▶ _WHAT THE EXERCISE ASKS_:
Number of lines with "Shuttle" in the listing: report it, and nothing else.

▶ _MATERIAL SHOWN_:

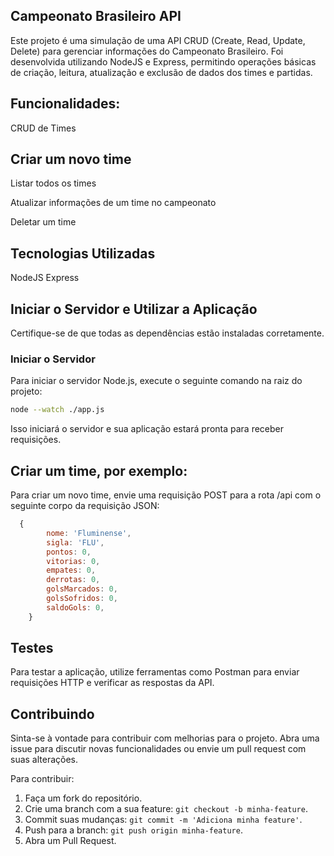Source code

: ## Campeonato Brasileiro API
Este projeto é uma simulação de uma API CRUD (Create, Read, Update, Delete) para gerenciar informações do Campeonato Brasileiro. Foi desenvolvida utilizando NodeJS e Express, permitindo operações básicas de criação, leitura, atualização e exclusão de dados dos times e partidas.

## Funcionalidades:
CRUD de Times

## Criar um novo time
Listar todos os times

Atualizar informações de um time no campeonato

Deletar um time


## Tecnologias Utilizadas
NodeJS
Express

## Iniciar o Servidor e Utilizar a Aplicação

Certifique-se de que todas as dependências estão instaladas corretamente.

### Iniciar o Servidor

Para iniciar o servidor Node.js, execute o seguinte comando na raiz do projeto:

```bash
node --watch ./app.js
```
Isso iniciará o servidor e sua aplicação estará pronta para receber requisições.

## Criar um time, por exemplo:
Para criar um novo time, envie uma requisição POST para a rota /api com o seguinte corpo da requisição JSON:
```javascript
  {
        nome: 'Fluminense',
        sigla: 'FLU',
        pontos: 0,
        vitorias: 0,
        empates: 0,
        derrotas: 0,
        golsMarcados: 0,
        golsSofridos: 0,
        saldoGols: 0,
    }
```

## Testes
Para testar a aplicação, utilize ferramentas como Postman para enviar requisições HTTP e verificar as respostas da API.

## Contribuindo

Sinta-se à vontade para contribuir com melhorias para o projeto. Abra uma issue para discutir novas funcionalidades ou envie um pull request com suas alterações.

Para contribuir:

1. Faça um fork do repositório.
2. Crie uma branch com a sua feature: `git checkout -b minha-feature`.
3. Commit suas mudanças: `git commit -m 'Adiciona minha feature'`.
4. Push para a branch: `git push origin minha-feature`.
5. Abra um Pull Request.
---
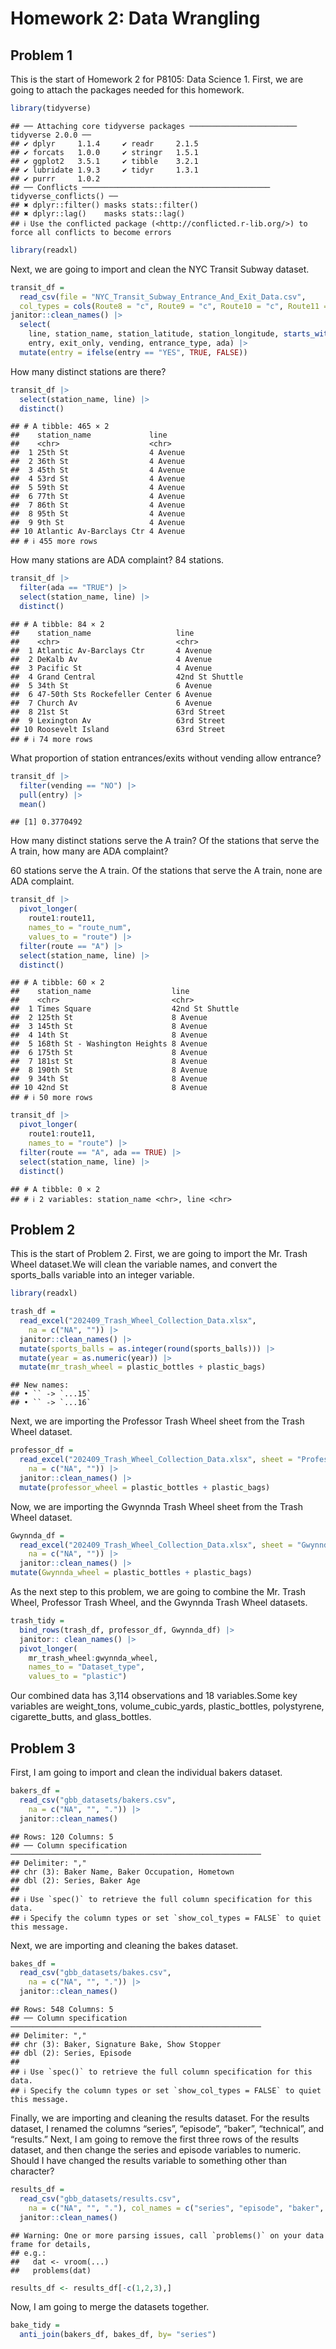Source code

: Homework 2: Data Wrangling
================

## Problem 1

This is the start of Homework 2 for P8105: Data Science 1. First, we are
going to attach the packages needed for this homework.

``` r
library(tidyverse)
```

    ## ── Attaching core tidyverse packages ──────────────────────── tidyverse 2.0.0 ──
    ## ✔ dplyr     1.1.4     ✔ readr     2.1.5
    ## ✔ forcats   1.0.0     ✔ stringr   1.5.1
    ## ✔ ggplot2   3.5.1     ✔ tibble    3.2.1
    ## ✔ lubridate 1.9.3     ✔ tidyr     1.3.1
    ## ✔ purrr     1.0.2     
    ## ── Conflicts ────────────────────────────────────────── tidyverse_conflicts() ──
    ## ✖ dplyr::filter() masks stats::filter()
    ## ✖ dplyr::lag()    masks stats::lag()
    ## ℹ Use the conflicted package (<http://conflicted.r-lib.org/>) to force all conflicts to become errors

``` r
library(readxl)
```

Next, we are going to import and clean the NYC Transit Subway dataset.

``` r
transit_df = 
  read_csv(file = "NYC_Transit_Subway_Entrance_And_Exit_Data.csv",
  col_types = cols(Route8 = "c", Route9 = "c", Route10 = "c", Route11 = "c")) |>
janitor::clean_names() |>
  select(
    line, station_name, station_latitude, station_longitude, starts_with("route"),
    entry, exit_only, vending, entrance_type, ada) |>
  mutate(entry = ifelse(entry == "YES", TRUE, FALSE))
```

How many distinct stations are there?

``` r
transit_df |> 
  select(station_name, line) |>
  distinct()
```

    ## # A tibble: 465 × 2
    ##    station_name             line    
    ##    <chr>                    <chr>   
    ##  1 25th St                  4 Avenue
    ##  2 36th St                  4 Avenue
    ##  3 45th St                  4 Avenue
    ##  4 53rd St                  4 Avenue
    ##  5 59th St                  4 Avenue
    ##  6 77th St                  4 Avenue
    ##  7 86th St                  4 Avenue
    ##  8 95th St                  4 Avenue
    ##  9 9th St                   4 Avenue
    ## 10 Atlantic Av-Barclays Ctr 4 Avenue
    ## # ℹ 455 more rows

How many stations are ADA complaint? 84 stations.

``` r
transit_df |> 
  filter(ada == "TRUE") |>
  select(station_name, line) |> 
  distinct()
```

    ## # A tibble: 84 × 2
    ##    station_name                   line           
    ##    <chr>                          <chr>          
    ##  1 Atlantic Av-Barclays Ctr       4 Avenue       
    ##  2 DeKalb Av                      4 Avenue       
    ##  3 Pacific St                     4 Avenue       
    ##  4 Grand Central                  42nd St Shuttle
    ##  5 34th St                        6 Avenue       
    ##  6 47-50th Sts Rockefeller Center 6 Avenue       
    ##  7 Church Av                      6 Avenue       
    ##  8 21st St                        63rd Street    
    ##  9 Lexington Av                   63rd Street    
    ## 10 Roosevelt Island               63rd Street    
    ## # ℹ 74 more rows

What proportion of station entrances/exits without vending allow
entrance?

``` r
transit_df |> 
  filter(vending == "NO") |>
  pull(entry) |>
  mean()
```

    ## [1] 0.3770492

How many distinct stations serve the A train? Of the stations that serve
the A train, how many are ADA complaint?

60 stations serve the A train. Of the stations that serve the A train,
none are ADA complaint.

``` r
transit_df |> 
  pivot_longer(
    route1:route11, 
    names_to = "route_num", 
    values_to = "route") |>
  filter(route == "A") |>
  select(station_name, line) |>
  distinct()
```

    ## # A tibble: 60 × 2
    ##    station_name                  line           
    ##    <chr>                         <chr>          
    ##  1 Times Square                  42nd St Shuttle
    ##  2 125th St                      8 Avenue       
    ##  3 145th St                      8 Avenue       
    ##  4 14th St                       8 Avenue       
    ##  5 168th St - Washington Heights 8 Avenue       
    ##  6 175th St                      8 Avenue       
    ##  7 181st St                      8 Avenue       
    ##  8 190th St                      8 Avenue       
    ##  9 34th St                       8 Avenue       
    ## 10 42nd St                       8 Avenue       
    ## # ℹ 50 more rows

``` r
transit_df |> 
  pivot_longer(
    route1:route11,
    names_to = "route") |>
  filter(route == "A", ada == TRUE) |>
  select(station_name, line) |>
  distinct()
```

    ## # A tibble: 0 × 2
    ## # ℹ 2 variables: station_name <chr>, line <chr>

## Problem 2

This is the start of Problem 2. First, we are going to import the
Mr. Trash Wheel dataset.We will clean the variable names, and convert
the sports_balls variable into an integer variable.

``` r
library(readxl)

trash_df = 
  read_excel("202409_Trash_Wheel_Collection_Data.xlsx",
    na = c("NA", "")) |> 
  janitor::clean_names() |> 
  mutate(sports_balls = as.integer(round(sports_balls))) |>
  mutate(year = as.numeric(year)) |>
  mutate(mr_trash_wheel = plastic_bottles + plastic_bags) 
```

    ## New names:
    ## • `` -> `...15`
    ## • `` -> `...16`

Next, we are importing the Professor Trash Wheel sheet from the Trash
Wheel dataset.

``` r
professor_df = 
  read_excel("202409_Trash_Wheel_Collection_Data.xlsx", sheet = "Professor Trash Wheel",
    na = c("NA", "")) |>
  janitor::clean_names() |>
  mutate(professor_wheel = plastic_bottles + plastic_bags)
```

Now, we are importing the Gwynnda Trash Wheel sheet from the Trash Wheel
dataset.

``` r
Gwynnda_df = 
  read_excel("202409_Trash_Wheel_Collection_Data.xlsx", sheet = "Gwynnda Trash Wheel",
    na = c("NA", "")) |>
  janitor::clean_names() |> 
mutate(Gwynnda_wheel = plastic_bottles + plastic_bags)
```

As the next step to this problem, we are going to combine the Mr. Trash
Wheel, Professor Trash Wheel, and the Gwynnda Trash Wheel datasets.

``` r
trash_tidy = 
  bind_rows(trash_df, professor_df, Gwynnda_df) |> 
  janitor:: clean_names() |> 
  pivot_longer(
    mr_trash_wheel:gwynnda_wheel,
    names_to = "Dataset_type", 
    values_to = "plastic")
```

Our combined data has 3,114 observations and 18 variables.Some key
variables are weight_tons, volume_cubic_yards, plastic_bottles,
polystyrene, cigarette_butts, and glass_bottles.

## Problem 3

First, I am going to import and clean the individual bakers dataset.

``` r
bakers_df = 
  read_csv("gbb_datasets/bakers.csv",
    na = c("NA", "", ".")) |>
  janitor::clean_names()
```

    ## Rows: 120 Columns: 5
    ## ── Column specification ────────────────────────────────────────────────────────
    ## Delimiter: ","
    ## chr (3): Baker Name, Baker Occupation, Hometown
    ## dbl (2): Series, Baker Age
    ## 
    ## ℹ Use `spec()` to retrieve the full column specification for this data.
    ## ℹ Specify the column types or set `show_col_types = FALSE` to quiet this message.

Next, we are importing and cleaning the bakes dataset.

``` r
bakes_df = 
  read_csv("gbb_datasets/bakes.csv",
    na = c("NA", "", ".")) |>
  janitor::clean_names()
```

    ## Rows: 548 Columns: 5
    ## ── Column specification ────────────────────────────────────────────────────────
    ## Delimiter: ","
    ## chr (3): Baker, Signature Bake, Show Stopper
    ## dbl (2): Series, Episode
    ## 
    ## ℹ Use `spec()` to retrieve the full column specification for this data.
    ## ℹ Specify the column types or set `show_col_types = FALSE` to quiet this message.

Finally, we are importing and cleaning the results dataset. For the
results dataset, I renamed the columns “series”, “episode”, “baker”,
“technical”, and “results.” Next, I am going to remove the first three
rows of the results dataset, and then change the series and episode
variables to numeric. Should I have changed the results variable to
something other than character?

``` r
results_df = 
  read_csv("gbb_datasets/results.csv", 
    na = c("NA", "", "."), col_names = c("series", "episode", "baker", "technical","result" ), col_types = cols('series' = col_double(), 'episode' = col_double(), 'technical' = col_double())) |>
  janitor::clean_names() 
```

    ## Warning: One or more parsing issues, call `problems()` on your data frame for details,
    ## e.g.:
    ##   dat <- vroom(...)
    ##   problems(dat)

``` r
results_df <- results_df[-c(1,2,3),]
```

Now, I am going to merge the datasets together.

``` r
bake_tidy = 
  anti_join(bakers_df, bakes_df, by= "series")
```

▶ _REPLY TO THE TASK_:
2